Dataset records:
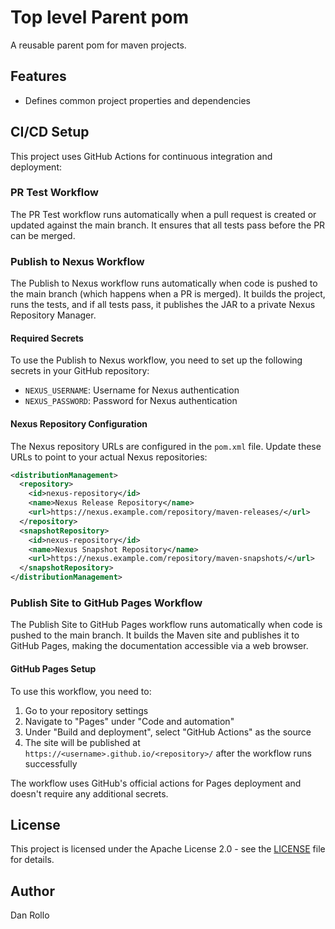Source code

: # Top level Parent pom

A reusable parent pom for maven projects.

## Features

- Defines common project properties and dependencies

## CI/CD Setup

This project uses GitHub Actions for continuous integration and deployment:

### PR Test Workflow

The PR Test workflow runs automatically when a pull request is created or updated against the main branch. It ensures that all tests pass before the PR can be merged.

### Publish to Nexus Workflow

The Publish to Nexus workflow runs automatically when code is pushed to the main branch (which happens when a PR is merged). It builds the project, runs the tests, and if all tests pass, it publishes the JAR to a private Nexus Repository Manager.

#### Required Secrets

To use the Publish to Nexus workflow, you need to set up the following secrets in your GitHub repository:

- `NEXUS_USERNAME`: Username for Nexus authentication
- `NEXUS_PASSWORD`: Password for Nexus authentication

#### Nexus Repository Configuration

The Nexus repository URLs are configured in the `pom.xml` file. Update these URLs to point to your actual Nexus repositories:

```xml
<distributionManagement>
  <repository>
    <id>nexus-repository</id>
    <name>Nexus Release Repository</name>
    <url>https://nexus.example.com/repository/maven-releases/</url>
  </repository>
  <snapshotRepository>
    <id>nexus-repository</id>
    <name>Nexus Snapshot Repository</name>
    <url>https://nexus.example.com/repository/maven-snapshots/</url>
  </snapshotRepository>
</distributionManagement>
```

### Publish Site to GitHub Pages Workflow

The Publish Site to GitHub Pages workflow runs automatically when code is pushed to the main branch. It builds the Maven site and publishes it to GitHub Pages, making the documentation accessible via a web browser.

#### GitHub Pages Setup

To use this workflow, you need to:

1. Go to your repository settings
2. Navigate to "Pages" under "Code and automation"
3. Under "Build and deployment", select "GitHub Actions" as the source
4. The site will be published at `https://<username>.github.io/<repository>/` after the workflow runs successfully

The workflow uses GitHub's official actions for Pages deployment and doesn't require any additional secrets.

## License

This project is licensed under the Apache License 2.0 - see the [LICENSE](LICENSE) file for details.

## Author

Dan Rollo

* * *

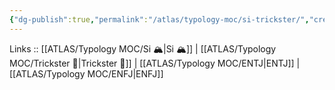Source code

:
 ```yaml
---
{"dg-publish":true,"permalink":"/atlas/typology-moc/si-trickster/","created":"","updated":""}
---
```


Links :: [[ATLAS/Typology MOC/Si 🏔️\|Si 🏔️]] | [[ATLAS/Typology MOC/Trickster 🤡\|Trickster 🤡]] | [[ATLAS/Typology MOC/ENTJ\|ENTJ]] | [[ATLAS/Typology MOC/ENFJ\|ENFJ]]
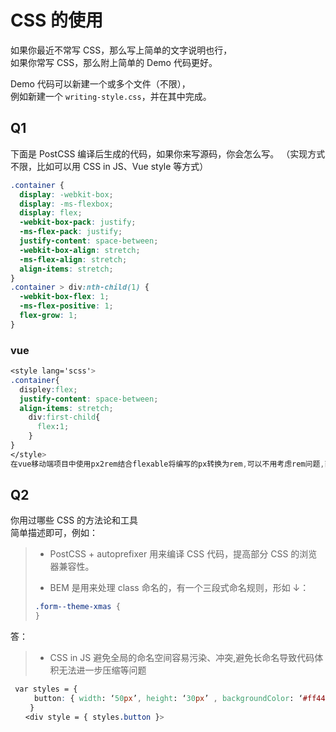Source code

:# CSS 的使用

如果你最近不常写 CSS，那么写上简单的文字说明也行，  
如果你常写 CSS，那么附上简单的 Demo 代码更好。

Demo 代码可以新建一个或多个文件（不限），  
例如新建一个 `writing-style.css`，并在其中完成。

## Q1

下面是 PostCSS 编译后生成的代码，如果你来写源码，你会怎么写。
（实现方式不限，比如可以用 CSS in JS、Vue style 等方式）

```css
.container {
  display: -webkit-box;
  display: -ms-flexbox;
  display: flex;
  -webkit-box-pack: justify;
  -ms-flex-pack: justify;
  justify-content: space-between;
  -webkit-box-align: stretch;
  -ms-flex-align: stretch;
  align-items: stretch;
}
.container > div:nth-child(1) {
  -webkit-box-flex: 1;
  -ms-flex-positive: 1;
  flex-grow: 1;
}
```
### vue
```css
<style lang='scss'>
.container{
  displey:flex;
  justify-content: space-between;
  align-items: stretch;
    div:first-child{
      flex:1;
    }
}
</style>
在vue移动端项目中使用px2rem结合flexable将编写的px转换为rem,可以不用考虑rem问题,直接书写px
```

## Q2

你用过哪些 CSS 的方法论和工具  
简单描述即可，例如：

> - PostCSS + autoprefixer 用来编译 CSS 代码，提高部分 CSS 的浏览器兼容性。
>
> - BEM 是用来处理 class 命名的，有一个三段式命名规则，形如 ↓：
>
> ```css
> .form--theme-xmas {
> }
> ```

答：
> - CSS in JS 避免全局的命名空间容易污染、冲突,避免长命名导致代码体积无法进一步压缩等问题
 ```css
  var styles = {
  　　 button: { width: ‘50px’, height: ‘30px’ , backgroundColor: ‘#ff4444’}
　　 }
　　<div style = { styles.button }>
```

Exercise aim: If a line in the listing has "PostCSS" in it, report that line.

Solution for this exercise:
下面是 PostCSS 编译后生成的代码，如果你来写源码，你会怎么写。
> - PostCSS + autoprefixer 用来编译 CSS 代码，提高部分 CSS 的浏览器兼容性。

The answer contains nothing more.